I remember a few months back when this company was facing layoffs, I thought: What the heck would I do if I couldn’t get paid to tell stories?

But to survive in this industry, you must adapt: We no longer bang out stories on typewriters or squeeze into phone booths to dictate breaking news to a rewrite guy. So when short videos began to appear alongside the written word on our website, I was all in.

When my editor wanted a first-person story about Chicago’s SummerDance program, I was happy to swivel my hips and fling my arms in the air while an instructor taught us the basics of Indian bhangra dancing in 90-degree heat.

Or when we wrote about the surging interest in hobby horse riding, I planted a wooden dowel between my legs, took hold of the reins and trotted around a South Loop park — all while businessmen eating lunch and new moms out for a stroll totally ignored the absurd spectacle.

Chicago Sun-Times reporter Stefano Esposito attempts a jump with hobby horse in tow at Webster Park.

Chicago Sun-Times reporter Stefano Esposito tries to jump over a pole with a hobby horse at Webster Park on the Near South Side.

Pat Nabong/Sun-Times

(For both of those pieces, Chicago Sun-Times photographer/videographer Pat Nabong was the talented one bringing the stories to life.)

If it all sounds a little self-indulgent, you’re probably right. But it’s also true that stories are sometimes better when the writer experiences firsthand the thing he’s writing about.

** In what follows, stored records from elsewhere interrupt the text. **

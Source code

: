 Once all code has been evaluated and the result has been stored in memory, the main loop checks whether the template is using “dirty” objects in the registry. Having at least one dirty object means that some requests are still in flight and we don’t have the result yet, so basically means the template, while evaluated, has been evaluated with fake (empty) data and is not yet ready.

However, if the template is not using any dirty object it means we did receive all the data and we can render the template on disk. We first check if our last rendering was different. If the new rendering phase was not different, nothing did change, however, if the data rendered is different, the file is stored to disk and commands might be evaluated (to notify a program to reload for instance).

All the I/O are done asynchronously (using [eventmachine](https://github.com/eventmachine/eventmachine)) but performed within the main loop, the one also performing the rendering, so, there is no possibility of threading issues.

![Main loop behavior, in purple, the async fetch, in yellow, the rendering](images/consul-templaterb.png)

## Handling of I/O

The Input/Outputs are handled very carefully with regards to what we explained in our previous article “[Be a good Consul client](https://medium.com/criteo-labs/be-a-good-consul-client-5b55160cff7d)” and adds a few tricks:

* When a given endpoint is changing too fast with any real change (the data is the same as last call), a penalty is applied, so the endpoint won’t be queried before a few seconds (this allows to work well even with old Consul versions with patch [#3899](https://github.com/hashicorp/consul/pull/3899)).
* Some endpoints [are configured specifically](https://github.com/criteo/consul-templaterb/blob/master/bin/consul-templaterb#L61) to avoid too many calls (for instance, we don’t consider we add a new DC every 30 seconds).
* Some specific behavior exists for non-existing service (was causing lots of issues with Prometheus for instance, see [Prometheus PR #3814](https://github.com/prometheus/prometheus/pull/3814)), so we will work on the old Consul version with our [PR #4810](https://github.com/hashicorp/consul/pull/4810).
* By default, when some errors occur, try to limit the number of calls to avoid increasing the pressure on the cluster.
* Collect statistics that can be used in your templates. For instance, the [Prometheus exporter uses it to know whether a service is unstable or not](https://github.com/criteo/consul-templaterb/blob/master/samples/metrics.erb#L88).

Early on in my career, I wrote about a homeless man who had cost the city of Tacoma, Washington, $2 million in ambulance bills because a city ordinance required paramedics to take him to the hospital every time he toppled over — even though he was usually just very drunk. One Sunday morning, to try to understand him better, I bought a bottle of his favorite poison, Richard’s Wild Irish Rose. I twisted off the top and swigged it from a paper bag while walking down the street. It was not good. You can’t tell me my experience, if captured on video, wouldn’t have added zest to the story, especially if a cop had cited me for drinking in public.

First-person videos don’t work for every story. Earlier this year, I took a trail ride in the suburbs as part of an exploration of things for readers to do outside of Chicago. WBEZ’s Manuel Martinez is an excellent multimedia journalist, but about the most exciting thing he had to work with was my mule occasionally stopping to poop.

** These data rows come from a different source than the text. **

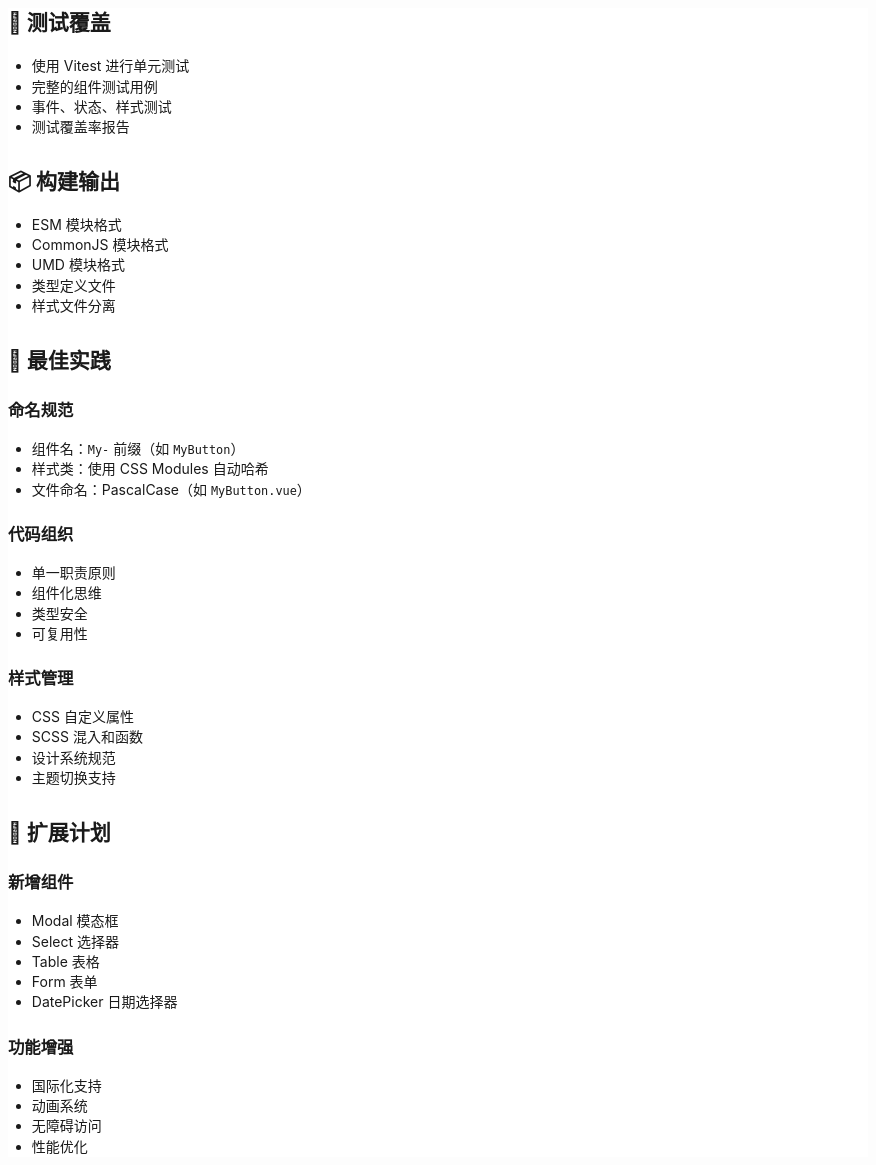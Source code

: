 ## 🧪 测试覆盖

- 使用 Vitest 进行单元测试
- 完整的组件测试用例
- 事件、状态、样式测试
- 测试覆盖率报告

## 📦 构建输出

- ESM 模块格式
- CommonJS 模块格式
- UMD 模块格式
- 类型定义文件
- 样式文件分离

## 🌟 最佳实践

### 命名规范

- 组件名：`My-` 前缀（如 `MyButton`）
- 样式类：使用 CSS Modules 自动哈希
- 文件命名：PascalCase（如 `MyButton.vue`）

### 代码组织

- 单一职责原则
- 组件化思维
- 类型安全
- 可复用性

### 样式管理

- CSS 自定义属性
- SCSS 混入和函数
- 设计系统规范
- 主题切换支持

## 🔮 扩展计划

### 新增组件

- Modal 模态框
- Select 选择器
- Table 表格
- Form 表单
- DatePicker 日期选择器

### 功能增强

- 国际化支持
- 动画系统
- 无障碍访问
- 性能优化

Chicago Sun-Times reporter Stefano Esposito emerges from the cool of the woods into 90-degree heat during a ride with Millbrook Trail Rides in Newark, about 1 1/2 hours by car southwest of Chicago.

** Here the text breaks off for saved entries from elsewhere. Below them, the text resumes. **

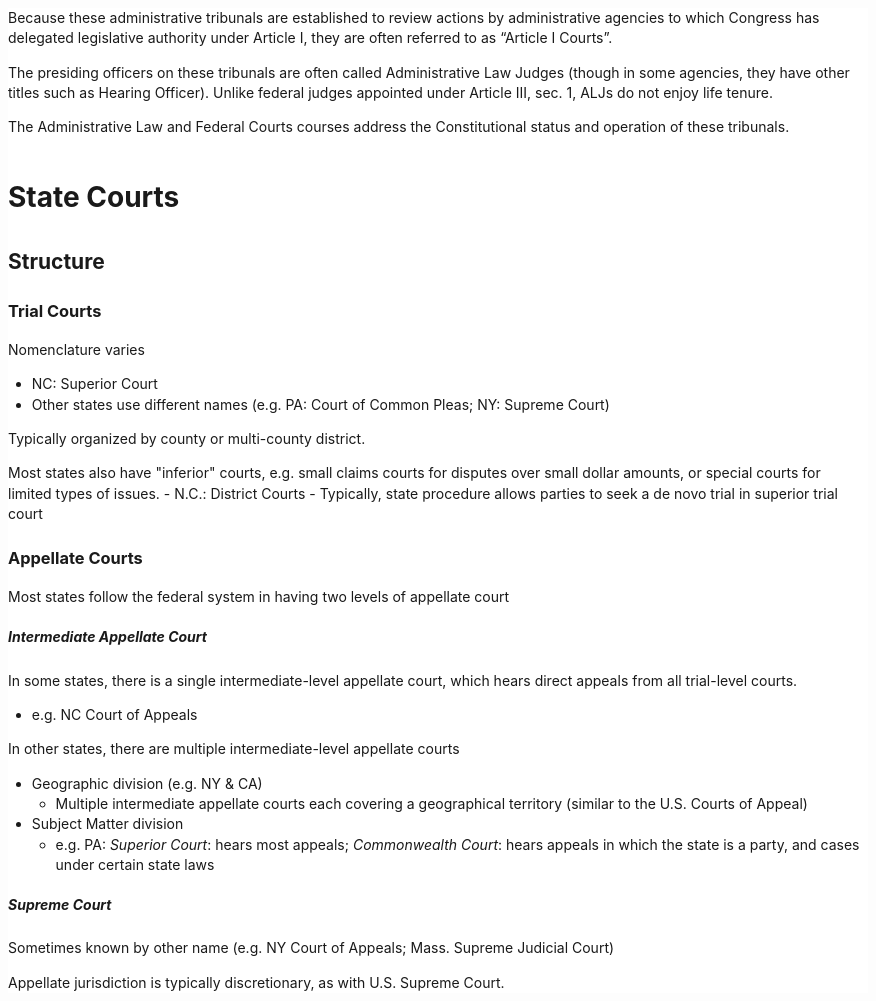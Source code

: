 Because these administrative tribunals are established to review actions by administrative agencies to which Congress has delegated legislative authority under Article I, they are often referred to as “Article I Courts”.

The presiding officers on these tribunals are often called Administrative Law Judges (though in some agencies, they have other titles such as Hearing Officer). Unlike federal judges appointed under Article III, sec. 1, ALJs do not enjoy life tenure.

The Administrative Law and Federal Courts courses address the Constitutional status and operation of these tribunals.

# State Courts

## Structure 

### Trial Courts

Nomenclature varies

- NC: Superior Court
- Other states use different names (e.g. PA: Court of Common Pleas; NY: Supreme Court)

Typically organized by county or multi-county district. 

Most states also have "inferior" courts, e.g. small claims courts for disputes over small dollar amounts, or special courts for limited types of issues. 
	- N.C.: District Courts
	- Typically, state procedure allows parties to seek a de novo trial in superior trial court

### Appellate Courts

Most states follow the federal system in having two levels of appellate court

##### Intermediate Appellate Court 

In some states, there is a single intermediate-level appellate court, which hears direct appeals from all trial-level courts.

- e.g. NC Court of Appeals

In other states, there are multiple intermediate-level appellate courts

- Geographic division (e.g. NY & CA)
	- Multiple intermediate appellate courts each covering a geographical territory (similar to the U.S. Courts of Appeal)
- Subject Matter division 
	- e.g. PA: _Superior Court_: hears most appeals; _Commonwealth Court_: hears appeals in which the state is a party, and cases under certain state laws

##### Supreme Court

Sometimes known by other name (e.g. NY Court of Appeals; Mass. Supreme Judicial Court)

Appellate jurisdiction is typically discretionary, as with U.S. Supreme Court.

Chicago Sun-Times reporter Stefano Esposito emerges from the cool of the woods into 90-degree heat during a ride with Millbrook Trail Rides in Newark, about 1 1/2 hours by car southwest of Chicago.

Manuel Martinez/WBEZ

It’s important to know, too, that sometimes — OK, most of the time — the reporter isn’t the story. A couple of years ago, I interviewed a Greek Orthodox monk who drove around the Northwest and North sides in a pedal-powered machine resembling a giant green-and-yellow ice pop.

Father Ephraim, with his Gandalf-long beard and black cassock, was so clearly the star of the show — especially when he’d open the hatch to his velomobile, in traffic, to talk to curious motorists.

The important question is: Do Sun-Times readers want to see the people who typically remain hidden behind a laptop out front and center?

It depends.

About a year ago, reporter Ellery Jones and Nabong drew 133,000 viewers to their 46-hour experience aboard Amtrak’s Floridian on its first ever run from Union Station to Miami.

Back in June 2014, Sun-Times reporter Frank Main attracted 3.3 million views to YouTube when he talked about 17-year-old Gakirah Barnes, a female gang member who was shot and killed in April 2014.

I have a long way to go before my videos attract that kind of interest. But video, our editors constantly remind us, is here to stay.

In mid-December, I’m scheduled to have a tiny walk-on role in Goodman Theatre’s production of “A Christmas Carol.” We will likely make a vertical video of my cameo. I’m hoping it will attract eyeballs — and not, I pray, because I stumble on stage, knock Tiny Tim to the ground and send the roast goose flying into the audience.